▸ **What you are asked to do**
Without the images, reproduce every entry exactly.
START Material shown
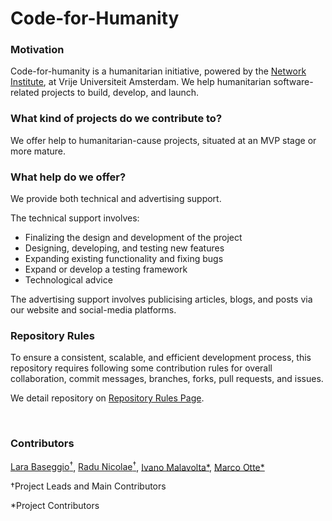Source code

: # Code-for-Humanity

### Motivation
Code-for-humanity is a humanitarian initiative, powered by the [Network Institute](https://networkinstitute.org/), at Vrije Universiteit Amsterdam. 
We help humanitarian software-related projects to build, develop, and launch.

### What kind of projects do we contribute to?
We offer help to humanitarian-cause projects, situated at an MVP stage or more mature.  

### What help do we offer? 
We provide both technical and advertising support. 

The technical support involves: 
- Finalizing the design and development of the project
- Designing, developing, and testing new features
- Expanding existing functionality and fixing bugs
- Expand or develop a testing framework
- Technological advice

The advertising support involves publicising articles, blogs, and posts via our website and social-media platforms.  


### Repository Rules
To ensure a consistent, scalable, and efficient development process, this repository requires following some 
contribution rules for overall collaboration, commit messages, branches, forks, pull requests, and issues.

We detail repository on [Repository Rules Page](repository-rules.md).

<br>

### Contributors
[Lara Baseggio<sup>†<sup>](https://www.linkedin.com/in/lara-baseggio), [Radu Nicolae<sup>†<sup>](https://www.linkedin.com/in/rnicolae/),
[Ivano Malavolta*](https://github.com/iivanoo), [Marco Otte*](https://www.linkedin.com/in/marco-otte-58148b5/)

†Project Leads and Main Contributors

*Project Contributors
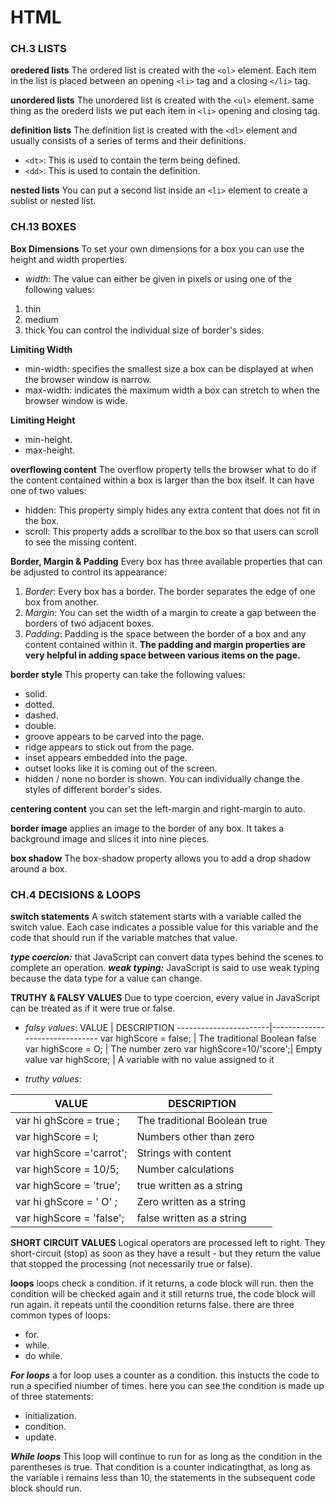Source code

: # HTML

### CH.3 LISTS
**oredered lists**
The ordered list is created with the `<ol>` element.
Each item in the list is placed between an opening `<li>` tag and a closing `</li>` tag.

**unordered lists**
The unordered list is created with the `<ul>` element. same thing as the orederd lists we put each item in `<li>` opening and closing tag.

**definition lists**
The definition list is created with the `<dl>` element and usually consists of a series of terms and their definitions.

- `<dt>`: This is used to contain the term being defined.
- `<dd>`: This is used to contain the definition.

**nested lists**
You can put a second list inside an `<li>` element to create a sublist or nested list.


### CH.13 BOXES
**Box Dimensions**
To set your own dimensions for a box you can use the height and width properties.
- _width_: The value can either be given in pixels or using one of the following values:
1. thin
2. medium
3. thick
You can control the individual size of border's sides.

**Limiting Width**
- min-width: specifies the smallest size a box can be displayed at when the browser window is narrow.
- max-width: indicates the maximum width a box can stretch to when the browser window is wide.

**Limiting Height**
- min-height.
- max-height.

**overflowing content**
The overflow property tells the browser what to do if the content
contained within a box is larger than the box itself. It can have
one of two values:
- hidden: This property simply hides any extra content that does not fit in the box.
- scroll: This property adds a scrollbar to the box so that users can scroll to see the missing content.

**Border, Margin & Padding**
Every box has three available properties that can be adjusted to control its appearance:
1. _Border_: Every box has a border. The border separates the edge of one box from another.
2. _Margin_: You can set the width of a margin to create a gap between the borders of two adjacent boxes.
3. _Padding_: Padding is the space between the border of a box and any content contained within it.
**The padding and margin properties are very helpful in adding space between various items on the page.**

**border style**
This property can take the following values:
- solid.
- dotted.
- dashed.
- double. 
- groove appears to be carved into the page.
- ridge appears to stick out from the page.
- inset appears embedded into the page.
- outset looks like it is coming out of the screen.
- hidden / none no border is shown.
You can individually change the styles of different border's sides.

**centering content**
you can set the left-margin and right-margin to auto.

**border image**
applies an image to the border of any box. It takes a background image and slices it into nine pieces.

**box shadow**
The box-shadow property allows you to add a drop shadow around a box.


### CH.4 DECISIONS & LOOPS
**switch statements**
A switch statement starts with a variable called the switch value. Each case indicates a possible value for this variable and the code that should run if the variable matches that value.

**_type coercion:_** that JavaScript can convert data types behind the scenes to complete an operation.
**_weak typing:_** JavaScript is said to use weak typing because the data type for a value can change.

**TRUTHY & FALSY VALUES**
Due to type coercion, every value in JavaScript can be treated as if it were true or false.
- _falsy values_:
VALUE                  | DESCRIPTION
-----------------------|-------------------------------
var highScore = false; | The traditional Boolean false
var highScore = O;     | The number zero
var highScore=10/'score';| Empty value
var highScore;         | A variable with no value assigned to it

- _truthy values_:

VALUE                   | DESCRIPTION
------------------------|------------------
var hi ghScore = true ; | The traditional Boolean true
var highScore = l;      | Numbers other than zero
var highScore ='carrot';| Strings with content
var highScore = 10/5;   | Number calculations
var highScore = 'true'; | true written as a string
var hi ghScore = ' O' ; | Zero written as a string
var highScore = 'false';| false written as a string

**SHORT CIRCUIT VALUES**
Logical operators are processed left to right. They short-circuit (stop) as soon as they have a result - but they return the value that stopped the processing (not necessarily true or false).

**loops**
loops check a condition. if it returns, a code block will run. then the condition will be checked again and it still returns true, the code block will run again. it repeats until the coondition returns false. there are three common types of loops:
- for.
- while.
- do while.

**_For loops_**
a for loop uses a counter as a condition. this instucts the code to run a specified niumber of times. here you can see the condition is made up of three statements:
- initialization.
- condition.
- update.

**_While loops_**
This loop will continue to run for as long as the condition in the parentheses is true. That condition is a counter indicatingthat, as long as the variable i remains less than 10, the statements in the subsequent code block should run.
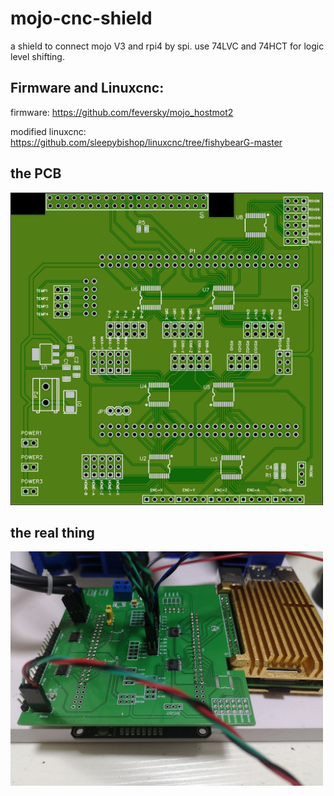 # mojo-cnc-shield
a shield to connect mojo V3 and rpi4 by spi. use 74LVC and 74HCT for logic level shifting. 

## Firmware and Linuxcnc:
firmware: https://github.com/feversky/mojo_hostmot2

modified linuxcnc: https://github.com/sleepybishop/linuxcnc/tree/fishybearG-master

## the PCB
<img src='images\pcb.jpg' width='500px'/>

## the real thing
<img src='images\assembly.jpg' width='500px'/>
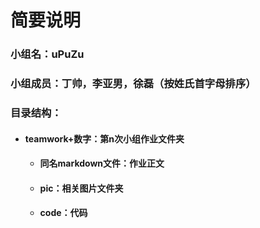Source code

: # 简要说明

### 小组名：uPuZu

### 小组成员：丁帅，李亚男，徐磊（按姓氏首字母排序）

### 目录结构：

- #### teamwork+数字：第n次小组作业文件夹

  - #### 同名markdown文件：作业正文

  - #### pic：相关图片文件夹

  - #### code：代码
END Material shown
▸ **Worked solution**
Source code

: # Code-for-Humanity

### Motivation
Code-for-humanity is a humanitarian initiative, powered by the [Network Institute](https://networkinstitute.org/), at Vrije Universiteit Amsterdam. 
We help humanitarian software-related projects to build, develop, and launch.

### What kind of projects do we contribute to?
We offer help to humanitarian-cause projects, situated at an MVP stage or more mature.  

### What help do we offer? 
We provide both technical and advertising support. 

The technical support involves: 
- Finalizing the design and development of the project
- Designing, developing, and testing new features
- Expanding existing functionality and fixing bugs
- Expand or develop a testing framework
- Technological advice

The advertising support involves publicising articles, blogs, and posts via our website and social-media platforms.  


### Repository Rules
To ensure a consistent, scalable, and efficient development process, this repository requires following some 
contribution rules for overall collaboration, commit messages, branches, forks, pull requests, and issues.

We detail repository on [Repository Rules Page](repository-rules.md).

<br>

### Contributors
[Lara Baseggio<sup>†<sup>](https://www.linkedin.com/in/lara-baseggio), [Radu Nicolae<sup>†<sup>](https://www.linkedin.com/in/rnicolae/),
[Ivano Malavolta*](https://github.com/iivanoo), [Marco Otte*](https://www.linkedin.com/in/marco-otte-58148b5/)

†Project Leads and Main Contributors

*Project Contributors
Source code

: # HTML

### CH.3 LISTS
**oredered lists**
The ordered list is created with the `<ol>` element.
Each item in the list is placed between an opening `<li>` tag and a closing `</li>` tag.

**unordered lists**
The unordered list is created with the `<ul>` element. same thing as the orederd lists we put each item in `<li>` opening and closing tag.

**definition lists**
The definition list is created with the `<dl>` element and usually consists of a series of terms and their definitions.

- `<dt>`: This is used to contain the term being defined.
- `<dd>`: This is used to contain the definition.

**nested lists**
You can put a second list inside an `<li>` element to create a sublist or nested list.


### CH.13 BOXES
**Box Dimensions**
To set your own dimensions for a box you can use the height and width properties.
- _width_: The value can either be given in pixels or using one of the following values:
1. thin
2. medium
3. thick
You can control the individual size of border's sides.

**Limiting Width**
- min-width: specifies the smallest size a box can be displayed at when the browser window is narrow.
- max-width: indicates the maximum width a box can stretch to when the browser window is wide.

**Limiting Height**
- min-height.
- max-height.

**overflowing content**
The overflow property tells the browser what to do if the content
contained within a box is larger than the box itself. It can have
one of two values:
- hidden: This property simply hides any extra content that does not fit in the box.
- scroll: This property adds a scrollbar to the box so that users can scroll to see the missing content.

**Border, Margin & Padding**
Every box has three available properties that can be adjusted to control its appearance:
1. _Border_: Every box has a border. The border separates the edge of one box from another.
2. _Margin_: You can set the width of a margin to create a gap between the borders of two adjacent boxes.
3. _Padding_: Padding is the space between the border of a box and any content contained within it.
**The padding and margin properties are very helpful in adding space between various items on the page.**

**border style**
This property can take the following values:
- solid.
- dotted.
- dashed.
- double. 
- groove appears to be carved into the page.
- ridge appears to stick out from the page.
- inset appears embedded into the page.
- outset looks like it is coming out of the screen.
- hidden / none no border is shown.
You can individually change the styles of different border's sides.

**centering content**
you can set the left-margin and right-margin to auto.

**border image**
applies an image to the border of any box. It takes a background image and slices it into nine pieces.

**box shadow**
The box-shadow property allows you to add a drop shadow around a box.


### CH.4 DECISIONS & LOOPS
**switch statements**
A switch statement starts with a variable called the switch value. Each case indicates a possible value for this variable and the code that should run if the variable matches that value.

**_type coercion:_** that JavaScript can convert data types behind the scenes to complete an operation.
**_weak typing:_** JavaScript is said to use weak typing because the data type for a value can change.

**TRUTHY & FALSY VALUES**
Due to type coercion, every value in JavaScript can be treated as if it were true or false.
- _falsy values_:
VALUE                  | DESCRIPTION
-----------------------|-------------------------------
var highScore = false; | The traditional Boolean false
var highScore = O;     | The number zero
var highScore=10/'score';| Empty value
var highScore;         | A variable with no value assigned to it

- _truthy values_:

VALUE                   | DESCRIPTION
------------------------|------------------
var hi ghScore = true ; | The traditional Boolean true
var highScore = l;      | Numbers other than zero
var highScore ='carrot';| Strings with content
var highScore = 10/5;   | Number calculations
var highScore = 'true'; | true written as a string
var hi ghScore = ' O' ; | Zero written as a string
var highScore = 'false';| false written as a string

**SHORT CIRCUIT VALUES**
Logical operators are processed left to right. They short-circuit (stop) as soon as they have a result - but they return the value that stopped the processing (not necessarily true or false).

**loops**
loops check a condition. if it returns, a code block will run. then the condition will be checked again and it still returns true, the code block will run again. it repeats until the coondition returns false. there are three common types of loops:
- for.
- while.
- do while.

**_For loops_**
a for loop uses a counter as a condition. this instucts the code to run a specified niumber of times. here you can see the condition is made up of three statements:
- initialization.
- condition.
- update.

**_While loops_**
This loop will continue to run for as long as the condition in the parentheses is true. That condition is a counter indicatingthat, as long as the variable i remains less than 10, the statements in the subsequent code block should run.
 # mojo-cnc-shield
a shield to connect mojo V3 and rpi4 by spi. use 74LVC and 74HCT for logic level shifting. 

## Firmware and Linuxcnc:
firmware: https://github.com/feversky/mojo_hostmot2

modified linuxcnc: https://github.com/sleepybishop/linuxcnc/tree/fishybearG-master

## the PCB
<img src='images\pcb.jpg' width='500px'/>

## the real thing
<img src='images\assembly.jpg' width='500px'/>
Source code

: # 简要说明

### 小组名：uPuZu

### 小组成员：丁帅，李亚男，徐磊（按姓氏首字母排序）

### 目录结构：

- #### teamwork+数字：第n次小组作业文件夹

  - #### 同名markdown文件：作业正文

  - #### pic：相关图片文件夹

  - #### code：代码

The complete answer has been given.